ANNAPOLIS (WJZ) — After more than half a century in public service and a longtime battle with cancer, former Maryland Senate President Mike Miller announced Wednesday he is retiring.
“My heart and my mind remain strong, but my body has grown too weak to meet the demands of another legislative session,” he wrote.
He announced his retirement in a letter to Senate President Bill Ferguson.
The longtime senator for Prince George’s County and southern Maryland served as the senate president for 33 years before he stepped down from his leadership position last year.
His colleagues created the title of Senate president emeritus when he stepped down.
He said he prays that future generations in the Maryland General Assembly will continue to come together “in the spirit of public service and unity to once again get to work on behalf of the citizens of the great State of Maryland.”
Gov. Larry Hogan said he was aware Miller had made this decision to step down.
“On behalf of a grateful state, I want to thank my good friend Senate President Emeritus Mike Miller for 50 incredible years of service to the people of Maryland. Over the weekend, I spoke to President Miller as he prepared to make this difficult announcement. It was a deeply personal and heartfelt conversation, as ours have always been. I have known Mike since I was a kid, and it has been one of my greatest privileges as governor to serve alongside him. He will go down in our state’s history as a lion of the Senate. The First Lady and I ask all Marylanders to join us in praying for Mike and his family.”

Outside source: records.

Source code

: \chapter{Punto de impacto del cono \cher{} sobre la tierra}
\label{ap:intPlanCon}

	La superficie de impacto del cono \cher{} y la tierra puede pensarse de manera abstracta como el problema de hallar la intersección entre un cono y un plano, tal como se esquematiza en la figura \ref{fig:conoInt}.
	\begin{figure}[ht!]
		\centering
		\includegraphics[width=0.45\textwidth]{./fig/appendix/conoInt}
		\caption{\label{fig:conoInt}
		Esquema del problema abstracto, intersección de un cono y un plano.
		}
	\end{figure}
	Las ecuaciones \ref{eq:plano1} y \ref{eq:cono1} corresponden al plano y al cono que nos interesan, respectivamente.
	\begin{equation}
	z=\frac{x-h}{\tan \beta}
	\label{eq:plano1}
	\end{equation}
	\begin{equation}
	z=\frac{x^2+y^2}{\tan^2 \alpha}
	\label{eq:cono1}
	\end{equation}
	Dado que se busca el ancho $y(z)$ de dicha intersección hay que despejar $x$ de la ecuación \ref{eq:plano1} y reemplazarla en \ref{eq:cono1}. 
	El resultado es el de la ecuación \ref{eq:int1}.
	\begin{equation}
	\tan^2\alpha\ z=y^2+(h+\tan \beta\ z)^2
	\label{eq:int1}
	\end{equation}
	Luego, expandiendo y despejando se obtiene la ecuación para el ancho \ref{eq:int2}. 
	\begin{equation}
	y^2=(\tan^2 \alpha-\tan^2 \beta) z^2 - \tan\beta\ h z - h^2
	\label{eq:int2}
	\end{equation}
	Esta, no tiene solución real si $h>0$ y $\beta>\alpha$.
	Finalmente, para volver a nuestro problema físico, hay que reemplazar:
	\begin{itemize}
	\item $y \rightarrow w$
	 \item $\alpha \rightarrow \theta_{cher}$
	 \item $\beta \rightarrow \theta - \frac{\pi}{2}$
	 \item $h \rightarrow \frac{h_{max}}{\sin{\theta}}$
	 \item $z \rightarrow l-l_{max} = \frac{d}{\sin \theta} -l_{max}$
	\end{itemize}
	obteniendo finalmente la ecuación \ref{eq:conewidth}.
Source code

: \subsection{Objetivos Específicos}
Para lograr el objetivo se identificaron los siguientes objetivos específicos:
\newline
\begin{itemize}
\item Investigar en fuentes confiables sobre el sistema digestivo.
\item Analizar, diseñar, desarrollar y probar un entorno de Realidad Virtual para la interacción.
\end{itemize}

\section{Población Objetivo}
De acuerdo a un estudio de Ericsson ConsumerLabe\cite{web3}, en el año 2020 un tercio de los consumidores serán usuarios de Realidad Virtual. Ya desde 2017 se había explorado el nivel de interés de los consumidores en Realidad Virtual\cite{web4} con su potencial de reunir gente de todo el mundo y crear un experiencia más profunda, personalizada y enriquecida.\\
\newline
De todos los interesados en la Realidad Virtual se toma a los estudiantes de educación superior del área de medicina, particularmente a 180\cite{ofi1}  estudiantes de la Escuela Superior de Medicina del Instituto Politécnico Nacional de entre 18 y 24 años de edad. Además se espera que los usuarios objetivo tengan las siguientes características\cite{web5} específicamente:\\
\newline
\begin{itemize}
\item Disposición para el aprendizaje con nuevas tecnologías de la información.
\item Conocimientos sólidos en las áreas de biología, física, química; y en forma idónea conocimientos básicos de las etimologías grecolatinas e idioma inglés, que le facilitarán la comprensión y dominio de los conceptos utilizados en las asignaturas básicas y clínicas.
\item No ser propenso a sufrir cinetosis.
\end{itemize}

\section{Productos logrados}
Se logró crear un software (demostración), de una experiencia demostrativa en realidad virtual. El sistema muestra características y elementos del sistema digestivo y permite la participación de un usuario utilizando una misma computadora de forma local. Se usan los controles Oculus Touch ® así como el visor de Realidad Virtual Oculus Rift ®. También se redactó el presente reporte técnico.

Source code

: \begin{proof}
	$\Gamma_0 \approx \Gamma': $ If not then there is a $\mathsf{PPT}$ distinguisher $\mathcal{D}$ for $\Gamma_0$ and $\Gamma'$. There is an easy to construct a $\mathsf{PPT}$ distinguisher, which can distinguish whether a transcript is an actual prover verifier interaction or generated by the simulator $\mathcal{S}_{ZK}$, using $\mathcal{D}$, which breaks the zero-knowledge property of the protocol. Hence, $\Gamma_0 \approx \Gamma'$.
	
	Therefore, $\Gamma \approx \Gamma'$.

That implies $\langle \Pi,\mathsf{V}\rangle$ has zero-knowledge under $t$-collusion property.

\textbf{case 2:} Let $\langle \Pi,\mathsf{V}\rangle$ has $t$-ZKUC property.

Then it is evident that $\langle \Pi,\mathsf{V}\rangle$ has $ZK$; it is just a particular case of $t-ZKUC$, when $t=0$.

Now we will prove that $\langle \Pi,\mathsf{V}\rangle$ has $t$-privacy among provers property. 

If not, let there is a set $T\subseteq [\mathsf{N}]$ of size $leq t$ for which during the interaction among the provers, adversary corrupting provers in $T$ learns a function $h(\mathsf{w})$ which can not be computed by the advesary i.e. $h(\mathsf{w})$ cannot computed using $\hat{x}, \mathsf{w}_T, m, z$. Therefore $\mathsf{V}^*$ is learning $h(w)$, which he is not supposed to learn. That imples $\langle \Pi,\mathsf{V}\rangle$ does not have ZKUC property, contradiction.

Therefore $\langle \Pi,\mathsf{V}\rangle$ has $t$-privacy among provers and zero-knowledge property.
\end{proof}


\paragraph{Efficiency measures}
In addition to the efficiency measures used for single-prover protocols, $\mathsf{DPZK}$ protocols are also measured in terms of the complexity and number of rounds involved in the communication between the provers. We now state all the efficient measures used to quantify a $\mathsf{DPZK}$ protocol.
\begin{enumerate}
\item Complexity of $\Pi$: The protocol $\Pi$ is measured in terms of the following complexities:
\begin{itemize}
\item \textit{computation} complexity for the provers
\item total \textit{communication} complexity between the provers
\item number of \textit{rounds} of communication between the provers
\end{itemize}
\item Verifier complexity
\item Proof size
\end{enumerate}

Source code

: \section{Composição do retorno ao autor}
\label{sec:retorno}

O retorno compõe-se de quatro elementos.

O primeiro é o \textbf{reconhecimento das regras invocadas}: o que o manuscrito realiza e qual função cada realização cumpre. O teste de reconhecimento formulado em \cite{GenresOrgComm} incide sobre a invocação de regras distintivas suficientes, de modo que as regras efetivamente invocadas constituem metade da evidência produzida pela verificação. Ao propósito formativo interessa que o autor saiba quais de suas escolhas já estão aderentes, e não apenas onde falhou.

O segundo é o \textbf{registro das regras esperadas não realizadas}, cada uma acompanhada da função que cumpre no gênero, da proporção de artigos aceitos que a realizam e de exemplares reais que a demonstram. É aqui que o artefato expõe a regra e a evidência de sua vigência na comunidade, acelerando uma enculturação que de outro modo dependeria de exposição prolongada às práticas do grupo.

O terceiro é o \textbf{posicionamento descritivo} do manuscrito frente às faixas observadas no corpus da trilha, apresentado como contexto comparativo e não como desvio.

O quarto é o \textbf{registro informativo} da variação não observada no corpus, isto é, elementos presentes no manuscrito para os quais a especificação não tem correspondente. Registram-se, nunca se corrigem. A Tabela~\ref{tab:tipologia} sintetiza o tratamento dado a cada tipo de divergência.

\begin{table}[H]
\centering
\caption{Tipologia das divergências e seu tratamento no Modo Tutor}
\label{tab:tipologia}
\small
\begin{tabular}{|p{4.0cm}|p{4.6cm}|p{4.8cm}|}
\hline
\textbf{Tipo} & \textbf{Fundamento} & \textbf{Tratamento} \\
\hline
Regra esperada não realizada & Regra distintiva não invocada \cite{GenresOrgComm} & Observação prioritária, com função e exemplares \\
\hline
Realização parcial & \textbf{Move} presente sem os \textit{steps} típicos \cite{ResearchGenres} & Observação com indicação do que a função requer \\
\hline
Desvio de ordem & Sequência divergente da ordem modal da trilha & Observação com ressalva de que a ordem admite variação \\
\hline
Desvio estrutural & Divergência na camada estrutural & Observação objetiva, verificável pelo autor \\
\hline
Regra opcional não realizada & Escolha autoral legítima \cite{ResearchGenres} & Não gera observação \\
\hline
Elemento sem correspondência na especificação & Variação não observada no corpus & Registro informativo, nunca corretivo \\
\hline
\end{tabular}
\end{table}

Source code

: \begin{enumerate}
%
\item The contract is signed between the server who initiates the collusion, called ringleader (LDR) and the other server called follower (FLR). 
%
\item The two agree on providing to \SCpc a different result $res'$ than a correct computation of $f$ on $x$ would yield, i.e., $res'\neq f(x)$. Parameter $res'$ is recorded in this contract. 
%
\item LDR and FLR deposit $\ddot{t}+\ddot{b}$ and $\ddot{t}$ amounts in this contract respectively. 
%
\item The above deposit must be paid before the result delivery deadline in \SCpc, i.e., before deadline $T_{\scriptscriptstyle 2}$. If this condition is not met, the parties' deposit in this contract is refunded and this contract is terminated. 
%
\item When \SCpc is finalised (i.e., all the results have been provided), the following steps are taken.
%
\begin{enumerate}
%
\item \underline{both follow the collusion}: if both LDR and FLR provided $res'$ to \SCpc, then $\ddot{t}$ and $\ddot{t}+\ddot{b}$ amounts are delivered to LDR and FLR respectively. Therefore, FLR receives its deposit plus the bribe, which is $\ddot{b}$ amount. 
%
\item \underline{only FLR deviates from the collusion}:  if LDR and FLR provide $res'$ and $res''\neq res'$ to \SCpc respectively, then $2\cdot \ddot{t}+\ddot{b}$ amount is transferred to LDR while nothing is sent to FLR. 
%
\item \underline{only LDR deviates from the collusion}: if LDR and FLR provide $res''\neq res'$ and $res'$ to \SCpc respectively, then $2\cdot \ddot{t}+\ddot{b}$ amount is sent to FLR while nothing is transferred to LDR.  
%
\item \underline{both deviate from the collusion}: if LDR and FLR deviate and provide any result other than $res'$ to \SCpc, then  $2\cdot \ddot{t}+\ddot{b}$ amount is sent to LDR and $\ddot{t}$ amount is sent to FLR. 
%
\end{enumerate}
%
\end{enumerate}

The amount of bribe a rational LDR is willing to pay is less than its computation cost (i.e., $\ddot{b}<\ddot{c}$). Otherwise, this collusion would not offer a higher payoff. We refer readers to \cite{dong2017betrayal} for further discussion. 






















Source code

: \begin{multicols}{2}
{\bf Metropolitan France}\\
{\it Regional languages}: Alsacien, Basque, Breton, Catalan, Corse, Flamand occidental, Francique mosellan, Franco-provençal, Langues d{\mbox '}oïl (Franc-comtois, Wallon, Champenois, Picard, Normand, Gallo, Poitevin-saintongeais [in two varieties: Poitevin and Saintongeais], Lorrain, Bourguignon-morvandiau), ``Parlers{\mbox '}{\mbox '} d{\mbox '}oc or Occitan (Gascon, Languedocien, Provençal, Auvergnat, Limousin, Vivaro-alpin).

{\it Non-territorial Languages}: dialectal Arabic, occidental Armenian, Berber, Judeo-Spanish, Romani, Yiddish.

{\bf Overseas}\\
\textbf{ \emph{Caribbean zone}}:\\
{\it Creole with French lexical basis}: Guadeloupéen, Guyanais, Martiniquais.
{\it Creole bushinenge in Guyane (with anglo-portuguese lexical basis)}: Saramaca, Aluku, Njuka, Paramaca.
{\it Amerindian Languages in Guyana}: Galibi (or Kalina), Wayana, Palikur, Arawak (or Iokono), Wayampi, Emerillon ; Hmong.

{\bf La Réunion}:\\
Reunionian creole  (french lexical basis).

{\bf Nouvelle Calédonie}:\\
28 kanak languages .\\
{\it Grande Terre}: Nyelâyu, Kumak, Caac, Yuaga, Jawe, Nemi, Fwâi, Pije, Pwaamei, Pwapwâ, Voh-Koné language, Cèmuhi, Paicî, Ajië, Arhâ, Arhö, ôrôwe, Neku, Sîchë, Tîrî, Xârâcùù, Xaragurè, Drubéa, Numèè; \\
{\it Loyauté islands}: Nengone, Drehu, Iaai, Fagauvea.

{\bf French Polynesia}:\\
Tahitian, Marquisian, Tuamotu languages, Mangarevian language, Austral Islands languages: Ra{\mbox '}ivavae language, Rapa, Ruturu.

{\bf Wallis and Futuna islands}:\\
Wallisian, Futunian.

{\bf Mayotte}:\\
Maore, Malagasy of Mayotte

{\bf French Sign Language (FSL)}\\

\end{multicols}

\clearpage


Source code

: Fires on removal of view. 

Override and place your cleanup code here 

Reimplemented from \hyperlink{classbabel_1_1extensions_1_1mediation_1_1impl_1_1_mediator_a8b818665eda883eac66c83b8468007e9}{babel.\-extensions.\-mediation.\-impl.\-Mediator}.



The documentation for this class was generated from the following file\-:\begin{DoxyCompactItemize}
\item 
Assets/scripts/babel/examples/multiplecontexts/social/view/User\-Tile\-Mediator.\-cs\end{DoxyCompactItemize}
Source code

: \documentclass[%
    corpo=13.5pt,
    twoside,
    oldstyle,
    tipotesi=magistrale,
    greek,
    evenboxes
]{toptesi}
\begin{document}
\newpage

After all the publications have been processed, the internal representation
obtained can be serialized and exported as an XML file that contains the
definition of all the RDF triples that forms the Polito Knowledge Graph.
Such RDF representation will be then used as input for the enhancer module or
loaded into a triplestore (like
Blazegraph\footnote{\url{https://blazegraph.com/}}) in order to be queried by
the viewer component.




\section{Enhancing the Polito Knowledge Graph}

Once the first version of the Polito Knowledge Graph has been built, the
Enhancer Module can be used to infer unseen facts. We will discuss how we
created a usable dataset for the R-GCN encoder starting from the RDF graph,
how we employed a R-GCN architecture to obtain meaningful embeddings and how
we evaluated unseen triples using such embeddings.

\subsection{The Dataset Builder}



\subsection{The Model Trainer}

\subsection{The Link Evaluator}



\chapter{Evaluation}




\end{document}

The Maryland Democratic Party released a statement later Wednesday, calling Miller a “titan of Maryland.”
“Senator Mike Miller is a titan of Maryland. In his five decades of service to our state — including 33 as Senate President — he fought for everyday Marylanders, improving the lives of so many through progressive, yet always pragmatic, policies. We wish Senator Miller good health going forward, and hope he enjoys his well-earned retirement. The people of Maryland are forever indebted for his service.”
The Maryland Republican Party also released a statement on Twitter. The party said he was a “moderating influence” and that there will be a “void on the Senate floor.”
He was a moderating influence and invested in a good working relationship with our caucus and its members. There will be a void on the Senate Floor, and we will miss his wisdom and leadership as we begin a legislative session unlike any other.